- WHAT IS REQUIRED: For each record below, output its text exactly and skip any picture.

##### RECORDS FOR PROCESSING #####

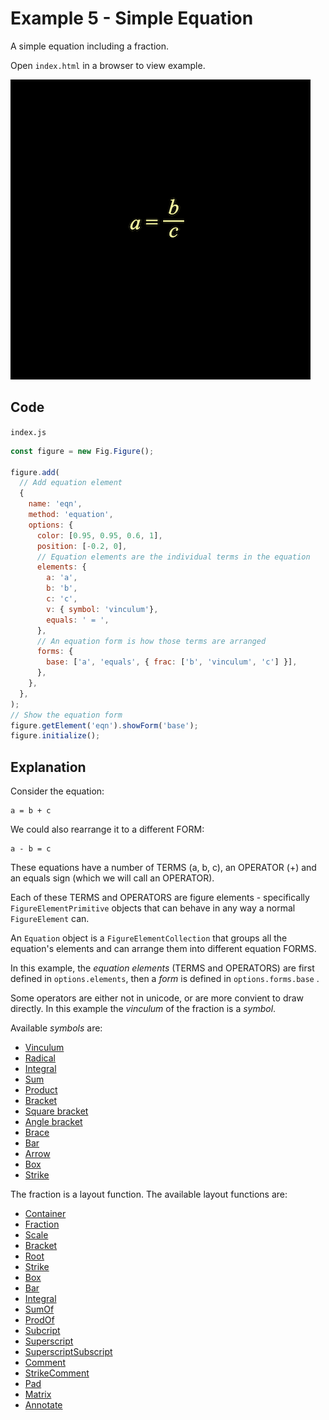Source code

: # Example 5 - Simple Equation

A simple equation including a fraction.

Open `index.html` in a browser to view example.

![](example.png)

## Code
`index.js`
```js
const figure = new Fig.Figure();

figure.add(
  // Add equation element
  {
    name: 'eqn',
    method: 'equation',
    options: {
      color: [0.95, 0.95, 0.6, 1],
      position: [-0.2, 0],
      // Equation elements are the individual terms in the equation
      elements: {
        a: 'a',
        b: 'b',
        c: 'c',
        v: { symbol: 'vinculum'},
        equals: ' = ',
      },
      // An equation form is how those terms are arranged
      forms: {
        base: ['a', 'equals', { frac: ['b', 'vinculum', 'c'] }],
      },
    },
  },
);
// Show the equation form
figure.getElement('eqn').showForm('base');
figure.initialize();
```

## Explanation

Consider the equation:

```
a = b + c
```

We could also rearrange it to a different FORM:

```
a - b = c
```

These equations have a number of TERMS (a, b, c), an OPERATOR (+) and an equals sign (which we will call an OPERATOR).

Each of these TERMS and OPERATORS are figure elements - specifically `FigureElementPrimitive` objects that can behave in any way a normal `FigureElement` can.

An `Equation` object is a `FigureElementCollection` that groups all the equation's elements and can arrange them into different equation FORMS.

In this example, the *equation elements* (TERMS and OPERATORS) are first defined in `options.elements`, then a *form* is defined in `options.forms.base` .

Some operators are either not in unicode, or are more convient to draw directly. In this example the *vinculum* of the fraction is a *symbol*.

Available *symbols* are:

* [Vinculum](../../docs/README.md#EQN_VinculumSymbol)
* [Radical](../../docs/README.md#EQN_RadicalSymbol)
* [Integral](../../docs/README.md#EQN_IntegralSymbol)
* [Sum](../../docs/README.md#EQN_SumSymbol)
* [Product](../../docs/README.md#EQN_ProdSymbol)
* [Bracket](../../docs/README.md#EQN_BracketSymbol)
* [Square bracket](../../docs/README.md#EQN_SquareBracketSymbol)
* [Angle bracket](../../docs/README.md#EQN_AngleBracketSymbol)
* [Brace](../../docs/README.md#EQN_BraceSymbol)
* [Bar](../../docs/README.md#EQN_BarSymbol)
* [Arrow](../../docs/README.md#EQN_ArrowSymbol)
* [Box](../../docs/README.md#EQN_BoxSymbol)
* [Strike](../../docs/README.md#EQN_StrikeSymbol)

The fraction is a layout function. The available layout functions are:

* [Container](../../docs/README.md#EQN_Container)
* [Fraction](../../docs/README.md#EQN_Fraction)
* [Scale](../../docs/README.md#EQN_Scale)
* [Bracket](../../docs/README.md#EQN_Bracket)
* [Root](../../docs/README.md#EQN_Root)
* [Strike](../../docs/README.md#EQN_Strike)
* [Box](../../docs/README.md#EQN_Box)
* [Bar](../../docs/README.md#EQN_Bar)
* [Integral](../../docs/README.md#EQN_Integral)
* [SumOf](../../docs/README.md#EQN_SumOf)
* [ProdOf](../../docs/README.md#EQN_ProdOf)
* [Subcript](../../docs/README.md#EQN_Subcript)
* [Superscript](../../docs/README.md#EQN_Superscript)
* [SuperscriptSubscript](../../docs/README.md#EQN_SuperscriptSubscript)
* [Comment](../../docs/README.md#EQN_Comment)
* [StrikeComment](../../docs/README.md#EQN_StrikeComment)
* [Pad](../../docs/README.md#EQN_Pad)
* [Matrix](../../docs/README.md#EQN_Matrix)
* [Annotate](../../docs/README.md#EQN_Annotate)

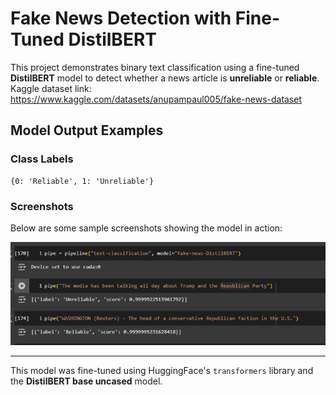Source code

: # Fake News Detection with Fine-Tuned DistilBERT

This project demonstrates binary text classification using a fine-tuned **DistilBERT** model to detect whether a news article is **unreliable** or **reliable**.
Kaggle dataset link: https://www.kaggle.com/datasets/anupampaul005/fake-news-dataset

## Model Output Examples

### Class Labels

```
{0: 'Reliable', 1: 'Unreliable'}
```

### Screenshots

Below are some sample screenshots showing the model in action:

![Example 1](images/img.png)

---

This model was fine-tuned using HuggingFace's `transformers` library and the **DistilBERT base uncased** model.
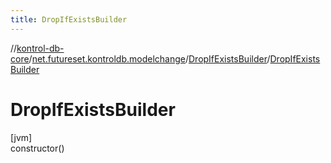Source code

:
 ```yaml
---
title: DropIfExistsBuilder
---
```

//[kontrol-db-core](../../../index.html)/[net.futureset.kontroldb.modelchange](../index.html)/[DropIfExistsBuilder](index.html)/[DropIfExistsBuilder](-drop-if-exists-builder.html)



# DropIfExistsBuilder



[jvm]\
constructor()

#####

- RESULT OF THIS TASK:
Source code

: # Example 5 - Simple Equation

A simple equation including a fraction.

Open `index.html` in a browser to view example.

![](example.png)

## Code
`index.js`
```js
const figure = new Fig.Figure();

figure.add(
  // Add equation element
  {
    name: 'eqn',
    method: 'equation',
    options: {
      color: [0.95, 0.95, 0.6, 1],
      position: [-0.2, 0],
      // Equation elements are the individual terms in the equation
      elements: {
        a: 'a',
        b: 'b',
        c: 'c',
        v: { symbol: 'vinculum'},
        equals: ' = ',
      },
      // An equation form is how those terms are arranged
      forms: {
        base: ['a', 'equals', { frac: ['b', 'vinculum', 'c'] }],
      },
    },
  },
);
// Show the equation form
figure.getElement('eqn').showForm('base');
figure.initialize();
```

## Explanation

Consider the equation:

```
a = b + c
```

We could also rearrange it to a different FORM:

```
a - b = c
```

These equations have a number of TERMS (a, b, c), an OPERATOR (+) and an equals sign (which we will call an OPERATOR).

Each of these TERMS and OPERATORS are figure elements - specifically `FigureElementPrimitive` objects that can behave in any way a normal `FigureElement` can.

An `Equation` object is a `FigureElementCollection` that groups all the equation's elements and can arrange them into different equation FORMS.

In this example, the *equation elements* (TERMS and OPERATORS) are first defined in `options.elements`, then a *form* is defined in `options.forms.base` .

Some operators are either not in unicode, or are more convient to draw directly. In this example the *vinculum* of the fraction is a *symbol*.

Available *symbols* are:

* [Vinculum](../../docs/README.md#EQN_VinculumSymbol)
* [Radical](../../docs/README.md#EQN_RadicalSymbol)
* [Integral](../../docs/README.md#EQN_IntegralSymbol)
* [Sum](../../docs/README.md#EQN_SumSymbol)
* [Product](../../docs/README.md#EQN_ProdSymbol)
* [Bracket](../../docs/README.md#EQN_BracketSymbol)
* [Square bracket](../../docs/README.md#EQN_SquareBracketSymbol)
* [Angle bracket](../../docs/README.md#EQN_AngleBracketSymbol)
* [Brace](../../docs/README.md#EQN_BraceSymbol)
* [Bar](../../docs/README.md#EQN_BarSymbol)
* [Arrow](../../docs/README.md#EQN_ArrowSymbol)
* [Box](../../docs/README.md#EQN_BoxSymbol)
* [Strike](../../docs/README.md#EQN_StrikeSymbol)

The fraction is a layout function. The available layout functions are:

* [Container](../../docs/README.md#EQN_Container)
* [Fraction](../../docs/README.md#EQN_Fraction)
* [Scale](../../docs/README.md#EQN_Scale)
* [Bracket](../../docs/README.md#EQN_Bracket)
* [Root](../../docs/README.md#EQN_Root)
* [Strike](../../docs/README.md#EQN_Strike)
* [Box](../../docs/README.md#EQN_Box)
* [Bar](../../docs/README.md#EQN_Bar)
* [Integral](../../docs/README.md#EQN_Integral)
* [SumOf](../../docs/README.md#EQN_SumOf)
* [ProdOf](../../docs/README.md#EQN_ProdOf)
* [Subcript](../../docs/README.md#EQN_Subcript)
* [Superscript](../../docs/README.md#EQN_Superscript)
* [SuperscriptSubscript](../../docs/README.md#EQN_SuperscriptSubscript)
* [Comment](../../docs/README.md#EQN_Comment)
* [StrikeComment](../../docs/README.md#EQN_StrikeComment)
* [Pad](../../docs/README.md#EQN_Pad)
* [Matrix](../../docs/README.md#EQN_Matrix)
* [Annotate](../../docs/README.md#EQN_Annotate)

Source code

: # Fake News Detection with Fine-Tuned DistilBERT

This project demonstrates binary text classification using a fine-tuned **DistilBERT** model to detect whether a news article is **unreliable** or **reliable**.
Kaggle dataset link: https://www.kaggle.com/datasets/anupampaul005/fake-news-dataset

## Model Output Examples

### Class Labels

```
{0: 'Reliable', 1: 'Unreliable'}
```

### Screenshots

Below are some sample screenshots showing the model in action:

![Example 1](images/img.png)

---

This model was fine-tuned using HuggingFace's `transformers` library and the **DistilBERT base uncased** model.
Source code

:
 ```yaml
---
title: DropIfExistsBuilder
---
```

//[kontrol-db-core](../../../index.html)/[net.futureset.kontroldb.modelchange](../index.html)/[DropIfExistsBuilder](index.html)/[DropIfExistsBuilder](-drop-if-exists-builder.html)



# DropIfExistsBuilder



[jvm]\
constructor()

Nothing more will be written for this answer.